WHAT TO PRODUCE
What is needed is every line of the material that contains "diman".

DATA EXCERPTS
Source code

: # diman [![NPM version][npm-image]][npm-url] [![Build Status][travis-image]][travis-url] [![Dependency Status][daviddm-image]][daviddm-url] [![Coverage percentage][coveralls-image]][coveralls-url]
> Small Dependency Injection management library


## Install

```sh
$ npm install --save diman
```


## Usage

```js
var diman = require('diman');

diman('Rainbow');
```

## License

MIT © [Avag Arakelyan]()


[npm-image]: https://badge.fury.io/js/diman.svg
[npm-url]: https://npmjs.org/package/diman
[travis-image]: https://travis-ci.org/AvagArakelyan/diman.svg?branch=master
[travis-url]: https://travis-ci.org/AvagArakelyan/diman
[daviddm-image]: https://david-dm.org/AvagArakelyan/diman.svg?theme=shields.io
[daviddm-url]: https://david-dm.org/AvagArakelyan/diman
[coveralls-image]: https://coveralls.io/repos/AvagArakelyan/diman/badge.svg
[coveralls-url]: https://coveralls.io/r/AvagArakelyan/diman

ANSWER SECTION
: # diman [![NPM version][npm-image]][npm-url] [![Build Status][travis-image]][travis-url] [![Dependency Status][daviddm-image]][daviddm-url] [![Coverage percentage][coveralls-image]][coveralls-url]
$ npm install --save diman
var diman = require('diman');
diman('Rainbow');
[npm-image]: https://badge.fury.io/js/diman.svg
[npm-url]: https://npmjs.org/package/diman
[travis-image]: https://travis-ci.org/AvagArakelyan/diman.svg?branch=master
[travis-url]: https://travis-ci.org/AvagArakelyan/diman
[daviddm-image]: https://david-dm.org/AvagArakelyan/diman.svg?theme=shields.io
[daviddm-url]: https://david-dm.org/AvagArakelyan/diman
[coveralls-image]: https://coveralls.io/repos/AvagArakelyan/diman/badge.svg
[coveralls-url]: https://coveralls.io/r/AvagArakelyan/diman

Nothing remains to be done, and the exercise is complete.